Migräne: Was ist diese Krankheit, Symptome, Behandlung, Vorbeugung
Inhalt
- allgemeine Informationen
- Ursachen und Risikofaktoren
- Symptome
- Diagnose
- Behandlung
- Medikamente
- Prophylaxe
allgemeine Informationen
Migräne - Dies ist normalerweise ein pochender Schmerz, der mäßig bis stark sein kann. In diesem Fall kann der Schmerz einseitig oder zweiseitig sein. Schmerzen werden durch körperliche Aktivität, Licht, Geräusche oder Gerüche verstärkt und werden von Übelkeit, Erbrechen und Empfindlichkeit gegenüber Geräuschen, Licht und/oder Gerüchen begleitet.
- Migräne kann aufgrund von Schlafmangel, Wetteränderungen, Hunger, Überstimulation der Sinne, Stress oder anderen Faktoren auftreten.
- Diese Art von Schmerzen kann durch körperliche Anstrengung, Licht, Geräusche oder Gerüche verschlimmert werden.
- Die Diagnose des Arztes basiert auf typischen Symptomen.
- Migräne kann nicht geheilt werden, aber Medikamente werden verwendet, um die Schmerzen und die Schwere von Migräneanfällen zu lindern, um die Migräne am Anfang zu stoppen.
Obwohl Migräne in jedem Alter auftreten kann, entwickeln sie sich normalerweise während der Pubertät oder im frühen Leben. In den meisten Fällen treten Migräne periodisch (weniger als 15 Tage im Monat) auf. Nach dem 50. Lebensjahr werden Migräne in der Regel viel weniger schwerwiegend oder verschwinden vollständig. Bei Frauen wird Migräne dreimal häufiger beobachtet als bei Männern. Weltweit leiden etwa 18% der Frauen und 6% der Männer jedes Jahr für einige Zeit an Migräne.

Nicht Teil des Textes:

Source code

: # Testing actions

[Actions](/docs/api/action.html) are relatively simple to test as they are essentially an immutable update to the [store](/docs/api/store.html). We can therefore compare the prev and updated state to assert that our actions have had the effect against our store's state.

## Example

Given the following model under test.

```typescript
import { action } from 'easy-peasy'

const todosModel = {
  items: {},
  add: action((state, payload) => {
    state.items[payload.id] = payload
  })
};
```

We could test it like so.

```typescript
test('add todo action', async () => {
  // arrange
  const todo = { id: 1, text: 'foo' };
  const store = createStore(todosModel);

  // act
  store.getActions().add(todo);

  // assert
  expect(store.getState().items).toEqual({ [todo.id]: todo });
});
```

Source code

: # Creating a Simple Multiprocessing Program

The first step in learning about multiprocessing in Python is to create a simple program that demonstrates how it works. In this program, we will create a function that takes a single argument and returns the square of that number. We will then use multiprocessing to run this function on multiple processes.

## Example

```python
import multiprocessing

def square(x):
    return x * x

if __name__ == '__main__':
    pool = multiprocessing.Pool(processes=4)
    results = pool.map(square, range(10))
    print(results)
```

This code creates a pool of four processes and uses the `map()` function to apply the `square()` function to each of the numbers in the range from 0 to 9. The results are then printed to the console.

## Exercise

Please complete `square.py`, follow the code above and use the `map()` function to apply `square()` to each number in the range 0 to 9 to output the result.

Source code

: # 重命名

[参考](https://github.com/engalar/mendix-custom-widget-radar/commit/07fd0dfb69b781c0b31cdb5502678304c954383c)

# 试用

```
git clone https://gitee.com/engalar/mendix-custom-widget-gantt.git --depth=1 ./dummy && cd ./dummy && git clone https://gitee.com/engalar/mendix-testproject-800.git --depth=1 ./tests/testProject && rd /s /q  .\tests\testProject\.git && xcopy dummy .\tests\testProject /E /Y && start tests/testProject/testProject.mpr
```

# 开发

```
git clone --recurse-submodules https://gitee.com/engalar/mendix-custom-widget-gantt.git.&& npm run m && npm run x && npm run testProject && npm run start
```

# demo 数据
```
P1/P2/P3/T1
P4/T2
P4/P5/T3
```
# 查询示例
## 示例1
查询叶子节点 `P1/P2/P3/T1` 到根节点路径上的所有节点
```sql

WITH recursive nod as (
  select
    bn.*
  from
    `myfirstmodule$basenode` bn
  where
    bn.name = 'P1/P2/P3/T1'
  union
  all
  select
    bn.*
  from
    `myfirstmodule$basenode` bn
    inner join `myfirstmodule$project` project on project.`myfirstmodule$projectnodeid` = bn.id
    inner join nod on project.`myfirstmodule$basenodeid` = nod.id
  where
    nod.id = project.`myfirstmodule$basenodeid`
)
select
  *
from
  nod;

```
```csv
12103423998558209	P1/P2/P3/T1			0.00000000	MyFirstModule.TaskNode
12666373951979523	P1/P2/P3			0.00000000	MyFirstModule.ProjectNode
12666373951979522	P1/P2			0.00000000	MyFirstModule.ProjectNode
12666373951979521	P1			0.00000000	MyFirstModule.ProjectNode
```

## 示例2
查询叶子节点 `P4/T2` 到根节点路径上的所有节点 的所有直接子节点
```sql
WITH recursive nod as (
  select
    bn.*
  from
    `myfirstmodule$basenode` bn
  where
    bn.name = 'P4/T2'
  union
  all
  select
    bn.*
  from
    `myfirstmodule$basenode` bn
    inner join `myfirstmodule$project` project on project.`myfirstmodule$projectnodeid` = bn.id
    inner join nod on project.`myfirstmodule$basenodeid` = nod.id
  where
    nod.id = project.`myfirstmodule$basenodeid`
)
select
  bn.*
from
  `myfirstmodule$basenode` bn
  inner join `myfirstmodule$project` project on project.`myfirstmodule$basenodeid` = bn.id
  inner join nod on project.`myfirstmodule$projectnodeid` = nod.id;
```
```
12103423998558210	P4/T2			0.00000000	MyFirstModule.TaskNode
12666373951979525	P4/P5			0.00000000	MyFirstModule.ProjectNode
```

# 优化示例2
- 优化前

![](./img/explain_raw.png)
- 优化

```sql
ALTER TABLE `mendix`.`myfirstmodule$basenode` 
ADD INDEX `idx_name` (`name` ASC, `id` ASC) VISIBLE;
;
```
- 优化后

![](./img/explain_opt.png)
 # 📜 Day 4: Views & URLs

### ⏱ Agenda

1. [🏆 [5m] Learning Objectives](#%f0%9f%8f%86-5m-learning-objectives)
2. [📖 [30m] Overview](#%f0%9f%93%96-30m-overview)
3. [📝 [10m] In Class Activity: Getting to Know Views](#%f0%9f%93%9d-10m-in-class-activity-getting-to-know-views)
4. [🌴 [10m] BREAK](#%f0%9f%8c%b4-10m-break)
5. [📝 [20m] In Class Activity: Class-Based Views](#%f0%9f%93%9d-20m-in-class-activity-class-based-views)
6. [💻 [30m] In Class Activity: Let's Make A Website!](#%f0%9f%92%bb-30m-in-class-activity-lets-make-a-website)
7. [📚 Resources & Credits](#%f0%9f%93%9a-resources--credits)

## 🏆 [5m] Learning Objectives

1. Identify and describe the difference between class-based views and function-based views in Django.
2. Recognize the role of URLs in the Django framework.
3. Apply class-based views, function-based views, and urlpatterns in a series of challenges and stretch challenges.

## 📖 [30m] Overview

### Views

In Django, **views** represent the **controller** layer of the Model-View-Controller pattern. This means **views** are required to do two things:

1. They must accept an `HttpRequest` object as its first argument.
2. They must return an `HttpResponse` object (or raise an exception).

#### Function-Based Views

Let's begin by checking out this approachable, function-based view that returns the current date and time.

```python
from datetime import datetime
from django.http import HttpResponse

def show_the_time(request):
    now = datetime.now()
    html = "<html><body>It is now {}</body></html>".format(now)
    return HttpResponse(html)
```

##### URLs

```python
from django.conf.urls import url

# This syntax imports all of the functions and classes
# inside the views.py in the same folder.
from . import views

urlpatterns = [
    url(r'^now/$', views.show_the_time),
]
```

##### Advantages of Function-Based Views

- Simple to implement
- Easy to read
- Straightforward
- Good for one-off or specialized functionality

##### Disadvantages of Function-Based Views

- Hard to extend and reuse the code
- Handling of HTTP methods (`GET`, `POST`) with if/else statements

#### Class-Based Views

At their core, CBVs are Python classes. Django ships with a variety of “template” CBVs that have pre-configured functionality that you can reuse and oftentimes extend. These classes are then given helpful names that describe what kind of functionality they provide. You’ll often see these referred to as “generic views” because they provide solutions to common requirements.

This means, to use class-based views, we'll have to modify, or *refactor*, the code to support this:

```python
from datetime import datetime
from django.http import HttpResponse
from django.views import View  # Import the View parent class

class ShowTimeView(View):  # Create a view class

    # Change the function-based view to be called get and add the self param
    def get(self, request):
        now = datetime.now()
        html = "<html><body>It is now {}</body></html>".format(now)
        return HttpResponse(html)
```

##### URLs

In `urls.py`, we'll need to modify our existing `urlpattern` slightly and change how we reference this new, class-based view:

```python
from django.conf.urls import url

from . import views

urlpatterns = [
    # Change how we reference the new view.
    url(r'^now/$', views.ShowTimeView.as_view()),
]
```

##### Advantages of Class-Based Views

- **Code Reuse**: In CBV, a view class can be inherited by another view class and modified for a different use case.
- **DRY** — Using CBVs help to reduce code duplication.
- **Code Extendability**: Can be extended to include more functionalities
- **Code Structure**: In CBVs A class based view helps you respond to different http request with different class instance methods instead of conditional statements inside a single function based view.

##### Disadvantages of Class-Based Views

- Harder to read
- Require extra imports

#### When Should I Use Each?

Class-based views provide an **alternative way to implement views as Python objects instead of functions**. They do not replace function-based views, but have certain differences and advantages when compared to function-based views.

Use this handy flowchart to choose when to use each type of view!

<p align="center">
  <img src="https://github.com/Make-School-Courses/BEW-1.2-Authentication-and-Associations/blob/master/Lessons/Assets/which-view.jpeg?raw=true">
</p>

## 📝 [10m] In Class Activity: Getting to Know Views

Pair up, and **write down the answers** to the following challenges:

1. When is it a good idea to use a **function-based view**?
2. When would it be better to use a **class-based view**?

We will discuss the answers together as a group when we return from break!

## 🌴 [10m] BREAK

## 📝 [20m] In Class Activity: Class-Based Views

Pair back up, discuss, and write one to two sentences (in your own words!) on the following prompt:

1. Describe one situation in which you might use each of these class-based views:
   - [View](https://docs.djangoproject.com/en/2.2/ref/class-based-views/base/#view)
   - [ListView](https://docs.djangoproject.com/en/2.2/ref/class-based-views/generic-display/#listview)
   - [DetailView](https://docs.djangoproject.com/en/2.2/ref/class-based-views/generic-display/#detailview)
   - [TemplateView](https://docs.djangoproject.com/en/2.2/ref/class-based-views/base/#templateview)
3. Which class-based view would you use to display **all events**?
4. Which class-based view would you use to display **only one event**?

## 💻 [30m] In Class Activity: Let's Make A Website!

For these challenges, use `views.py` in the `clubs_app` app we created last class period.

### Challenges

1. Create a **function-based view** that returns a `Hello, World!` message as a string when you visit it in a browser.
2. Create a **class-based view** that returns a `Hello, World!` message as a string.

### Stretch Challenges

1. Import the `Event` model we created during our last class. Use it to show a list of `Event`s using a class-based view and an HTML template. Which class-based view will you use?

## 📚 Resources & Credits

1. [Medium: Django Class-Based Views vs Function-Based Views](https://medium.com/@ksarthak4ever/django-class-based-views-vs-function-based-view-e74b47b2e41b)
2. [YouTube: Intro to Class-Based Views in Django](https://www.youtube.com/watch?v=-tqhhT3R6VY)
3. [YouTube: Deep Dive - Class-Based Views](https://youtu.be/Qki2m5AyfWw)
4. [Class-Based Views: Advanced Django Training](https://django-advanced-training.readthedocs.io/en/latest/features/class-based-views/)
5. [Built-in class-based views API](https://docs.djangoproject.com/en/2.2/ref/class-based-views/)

Ein Migränekopfschmerz kann chronisch werden. Das heißt, es kann jeden Monat häufiger als 15 Tage lang auftreten. Chronische Migräne entwickelt sich häufig bei Menschen, die Migränemedikamente missbrauchen.
Migräne ist in der Regel erblich. Bei mehr als der Hälfte der Erkrankten litten auch nahe Angehörige an Migräne.
Ursachen und Risikofaktoren
Migräne tritt bei Menschen auf, deren Nervensystem empfindlicher ist als andere Menschen. Bei solchen Menschen werden die Nervenzellen des Gehirns leicht stimuliert und erzeugen elektrische Aktivität. Elektrische Aktivität breitet sich im gesamten Gehirn aus und stört vorübergehend verschiedene Funktionen wie Sehvermögen, Sensibilität, Gleichgewicht, Muskelkoordination und Sprache. Solche Störungen verursachen Symptome, die vor dem Einsetzen der Kopfschmerzen auftreten (die sogenannte Aura). Der Kopfschmerz tritt nach Stimulation des 5. Hirnnervs (Trigeminus) auf. Dieser Nerv sendet Impulse (einschließlich Schmerzimpulse) von den Augen, der Kopfhaut, der Stirn, den oberen Augenlidern, dem Mund und dem Kiefer an das Gehirn. Durch die Stimulation des Nervs werden Stoffe freigesetzt, die schmerzhafte Entzündungen in den Blutgefäßen verursachen des Gehirns (zerebrale Blutgefäße) sowie in den Gewebeschichten, die das Gehirn bedecken (zerebrale Muscheln). Eine Entzündung verursacht pochende Kopfschmerzen, Übelkeit, Erbrechen und Licht- und Geräuschempfindlichkeit.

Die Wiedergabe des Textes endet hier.